Подготовкой восстания не пахло; а мы как раз только этого хотели и тянулись к мятежу, но все наши хотения разбивались об отсутствие централизованного руководства к прямому восстанию. Подготовка к самообороне против действий чёрной сотни наложила на нас соответствующий психологический отпечаток, заслоняя ограниченностью задачи широкую задачу восстания. Концентрированная революционная бодрость стала слабеть, и настроение понижалось.

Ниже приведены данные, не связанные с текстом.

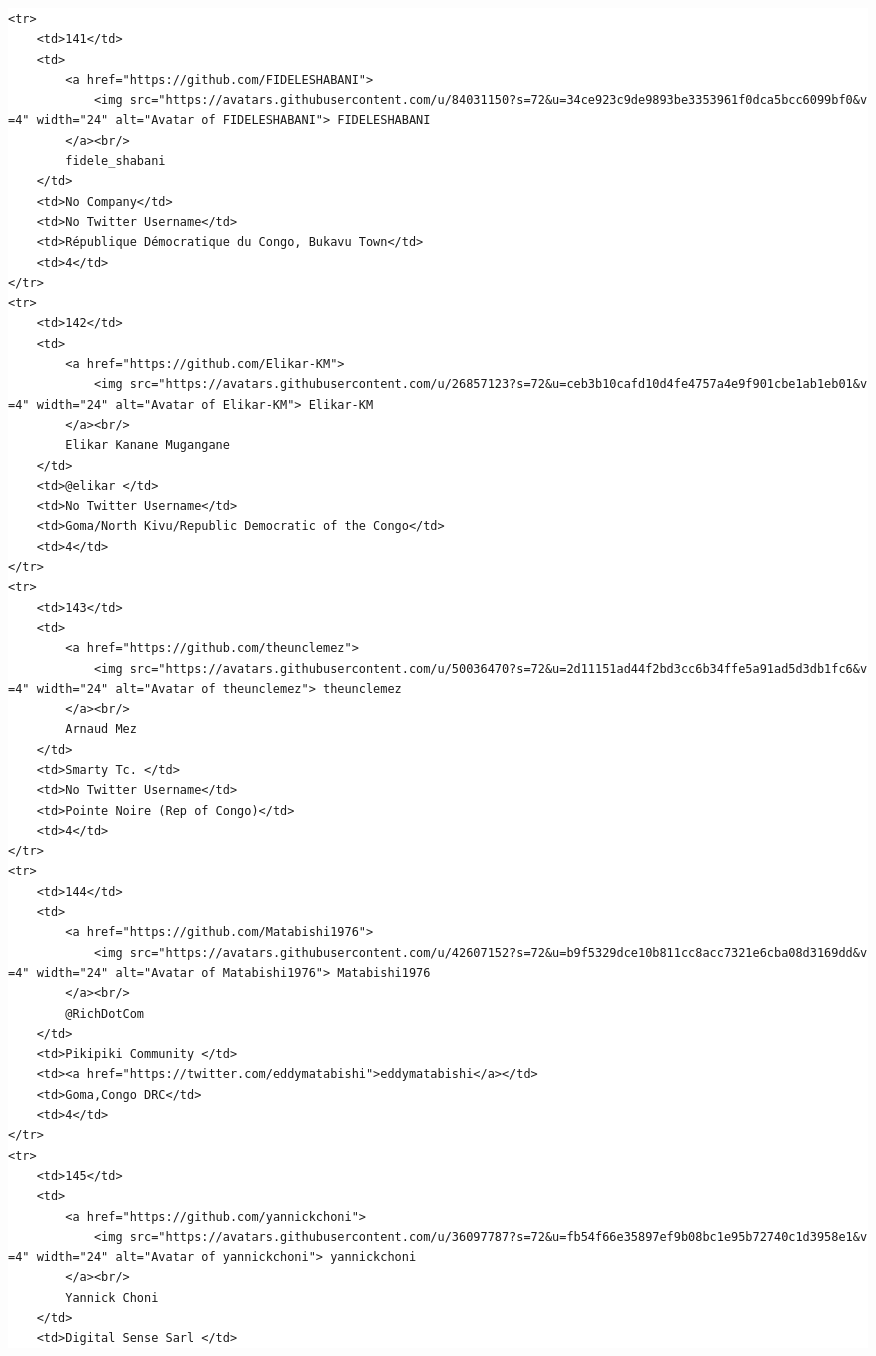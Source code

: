	<tr>
		<td>141</td>
		<td>
			<a href="https://github.com/FIDELESHABANI">
				<img src="https://avatars.githubusercontent.com/u/84031150?s=72&u=34ce923c9de9893be3353961f0dca5bcc6099bf0&v=4" width="24" alt="Avatar of FIDELESHABANI"> FIDELESHABANI
			</a><br/>
			fidele_shabani
		</td>
		<td>No Company</td>
		<td>No Twitter Username</td>
		<td>République Démocratique du Congo, Bukavu Town</td>
		<td>4</td>
	</tr>
	<tr>
		<td>142</td>
		<td>
			<a href="https://github.com/Elikar-KM">
				<img src="https://avatars.githubusercontent.com/u/26857123?s=72&u=ceb3b10cafd10d4fe4757a4e9f901cbe1ab1eb01&v=4" width="24" alt="Avatar of Elikar-KM"> Elikar-KM
			</a><br/>
			Elikar Kanane Mugangane
		</td>
		<td>@elikar </td>
		<td>No Twitter Username</td>
		<td>Goma/North Kivu/Republic Democratic of the Congo</td>
		<td>4</td>
	</tr>
	<tr>
		<td>143</td>
		<td>
			<a href="https://github.com/theunclemez">
				<img src="https://avatars.githubusercontent.com/u/50036470?s=72&u=2d11151ad44f2bd3cc6b34ffe5a91ad5d3db1fc6&v=4" width="24" alt="Avatar of theunclemez"> theunclemez
			</a><br/>
			Arnaud Mez
		</td>
		<td>Smarty Tc. </td>
		<td>No Twitter Username</td>
		<td>Pointe Noire (Rep of Congo)</td>
		<td>4</td>
	</tr>
	<tr>
		<td>144</td>
		<td>
			<a href="https://github.com/Matabishi1976">
				<img src="https://avatars.githubusercontent.com/u/42607152?s=72&u=b9f5329dce10b811cc8acc7321e6cba08d3169dd&v=4" width="24" alt="Avatar of Matabishi1976"> Matabishi1976
			</a><br/>
			@RichDotCom
		</td>
		<td>Pikipiki Community </td>
		<td><a href="https://twitter.com/eddymatabishi">eddymatabishi</a></td>
		<td>Goma,Congo DRC</td>
		<td>4</td>
	</tr>
	<tr>
		<td>145</td>
		<td>
			<a href="https://github.com/yannickchoni">
				<img src="https://avatars.githubusercontent.com/u/36097787?s=72&u=fb54f66e35897ef9b08bc1e95b72740c1d3958e1&v=4" width="24" alt="Avatar of yannickchoni"> yannickchoni
			</a><br/>
			Yannick Choni
		</td>
		<td>Digital Sense Sarl </td>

Получилось известие, что арестовано бюро союза почтово-телеграфных служащих. Это известие нас всколыхнуло. Ждали, что этот шаг правительства так не пройдёт и заваруха неизбежно начнётся. В это же время из провинции начали получаться известия о крестьянских волнениях. Некоторые товарищи получили от родных письма, где говорилось: «Говорят, вышел закон, чтобы отбирать землю у помещиков и хлеб, некоторые волости своих помещиков уже жгут, наши тоже собираются, уже на сходе решили».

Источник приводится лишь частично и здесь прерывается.